With countless young bands mining the bare-bones thrash, black, and death metal realms with little-to-no notoriety due to so much saturation (or a case of suck), it’s refreshing to hear a new group putting their bro boots on the shelf to ape something else. Italy’s Shores of Null may have inklings of “extremity” in their sound, but their harsh vocals are always second fiddle to the soaring passages, and the occasional blast-driven onslaughts only serve to elevate the dynamics and melodies. At its most basic, debut Quiescence brings a kind of Amorphis-meets-Novembers Doom, proggy-doomy-deathy-gothy style. Refined, accomplished, and classy—the sort of underground metal that you’d bring home to mom.
And there’s nothing at all wrong with that. This style, while not exactly in vogue at the moment, has legions of fans due to the bands that have carried the music over the years (nearly decades), and there is certainly room for some new acts. Shores of Null already knows exactly who they want to be, and while everyone does their jobs admirably, the success starts at the top. Quiescence is absolutely draped in great vocals, with Davide Straccion at times channeling both Paul Kuhr and Tomi Joutsen, employing harmonies and layering to great effect. The instrumental work owes quite a lot to albums like Skyforger and The Novella Reservoir, doing that catchy-but-heavy-and-still-ever-so-slightly-extreme-and-gloomy thing. Great riffs, big choruses, and towering melodies; hold the folk.
Even the less obvious influences carry a similar thread to those mentioned above. The stunning “Quiescent” oozes dark melancholy, like Swallow the Sun covering Paradise Lost. Some tracks also possess a sense of Katatonia-esque sorrow just below the surface, largely in how Straccion can emulate Jonas Renkse’s vulnerability, if not his exact vocal style (“Pain Masquerade”). The only knock is that Quiescence isn’t as loaded with addictive material as the best albums by these bands. There is no filler whatsoever, and coming up short of some bona fide classics certainly isn’t a fault, but only about half of the album really bores into the brain.

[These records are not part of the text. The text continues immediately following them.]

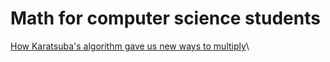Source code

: # Math for computer science students

[How Karatsuba's algorithm gave us new ways to multiply](https://www.youtube.com/watch?v=cCKOl5li6YM)\
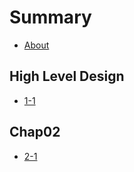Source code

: # Summary

* [About](./README.md)

## High Level Design

* [1-1](./chap01/1-1.md)

## Chap02

* [2-1](./chap02/2-1.md)



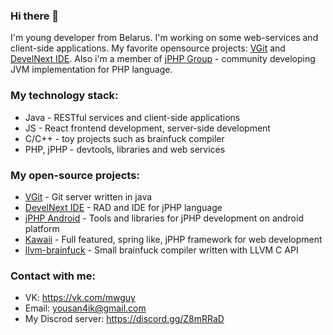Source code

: ### Hi there 👋

I'm young developer from Belarus.
I'm working on some web-services and client-side applications.
My favorite opensource projects: [VGit](https://github.com/MWGuy/VGit) and [DevelNext IDE](https://github.com/jphp-group/develnext-ide).
Also i'm a member of [jPHP Group](https://github.com/jphp-group) - community developing JVM implementation for PHP language.

### My technology stack:
  - Java - RESTful services and client-side applications
  - JS - React frontend development, server-side development
  - C/C++ - toy projects such as brainfuck compiler 
  - PHP, jPHP - devtools, libraries and web services

### My open-source projects:
  - [VGit](https://github.com/MWGuy/VGit) - Git server written in java
  - [DevelNext IDE](https://github.com/jphp-group/develnext-ide) - RAD and IDE for jPHP language
  - [jPHP Android](https://github.com/jphp-group/jphp-android) - Tools and libraries for jPHP development on android platform
  - [Kawaii](https://github.com/mango-org/kawaii) - Full featured, spring like, jPHP framework for web development
  - [llvm-brainfuck](https://github.com/MWGuy/llvm-brainfuck) - Small brainfuck compiler written with LLVM C API

### Contact with me:
  - VK: https://vk.com/mwguy
  - Email: yousan4ik@gmail.com
  - My Discrod server: https://discord.gg/Z8mRRaD
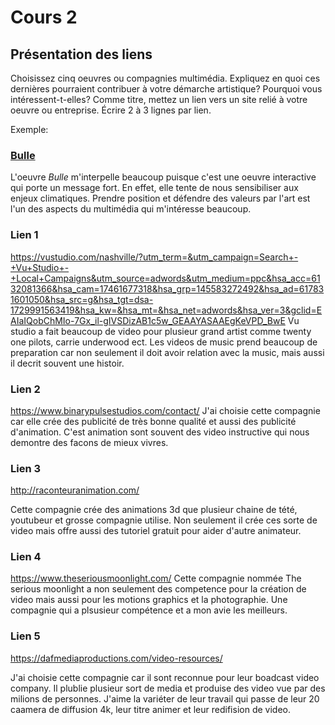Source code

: # Cours 2
## Présentation des liens
Choisissez cinq oeuvres ou compagnies multimédia. Expliquez en quoi ces dernières pourraient contribuer à votre démarche artistique? Pourquoi vous intéressent-t-elles? Comme titre, mettez un lien vers un site relié à votre oeuvre ou entreprise. Écrire 2 à 3 lignes par lien.

Exemple: 
### [Bulle](https://www.onf.ca/interactif/bulle/) 
L'oeuvre *Bulle* m'interpelle beaucoup puisque c'est une oeuvre interactive qui porte un message fort. En effet, elle tente de nous sensibiliser aux enjeux climatiques. Prendre position et défendre des valeurs par l'art est l'un des aspects du multimédia qui m'intéresse beaucoup. 

### Lien 1 
https://vustudio.com/nashville/?utm_term=&utm_campaign=Search+-+Vu+Studio+-+Local+Campaigns&utm_source=adwords&utm_medium=ppc&hsa_acc=6132081366&hsa_cam=17461677318&hsa_grp=145583272492&hsa_ad=617831601050&hsa_src=g&hsa_tgt=dsa-1729991563419&hsa_kw=&hsa_mt=&hsa_net=adwords&hsa_ver=3&gclid=EAIaIQobChMIo-7Gx_il-gIVSDizAB1c5w_GEAAYASAAEgKeVPD_BwE
Vu studio a fait beaucoup de video pour plusieur grand artist comme twenty one pilots, carrie underwood ect. Les videos de music prend beaucoup de preparation car non seulement il doit avoir relation avec la music, mais aussi il decrit souvent une histoir. 

### Lien 2 
https://www.binarypulsestudios.com/contact/
J'ai choisie cette compagnie car elle crée des publicité de très bonne qualité et aussi des publicité d'animation. C'est animation sont souvent des video instructive qui nous demontre des facons de mieux vivres. 

### Lien 3
http://raconteuranimation.com/

Cette compagnie crée des animations 3d que plusieur chaine de tété, youtubeur et grosse compagnie utilise. Non seulement il crée ces sorte de video mais offre aussi des tutoriel gratuit pour aider d'autre animateur.

### Lien 4 
https://www.theseriousmoonlight.com/
Cette compagnie nommée The serious moonlight a non seulement des competence pour la création de video mais aussi pour les motions graphics et la photographie. Une compagnie qui a plsusieur compétence et a mon avie les meilleurs.

### Lien 5 
https://dafmediaproductions.com/video-resources/

J'ai choisie cette compagnie car il sont reconnue pour leur boadcast video company. Il plublie plusieur sort de media et produise des video vue par des milions de personnes. J'aime la variéter de leur travail qui passe de leur 20 caamera de diffusion 4k, leur titre animer et leur redifision de video.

In the end, where Quiescence ranks among its predecessors will have less influence over your taste for it than the level to which you are enticed by the names above. As stated, Shores of Null is not likely to win any coolness awards from “the kids,” but many of you will like this, and quite a bit. Don’t be afraid to admit it. This is a safe place. Admitting to still counting down days to new Amorphis albums is not a knock against your cred, merely a sign of your loyalty. So give this a try. It won’t blow up your musical life, but it will sure as hell provide 45 singable, purely enjoyable minutes.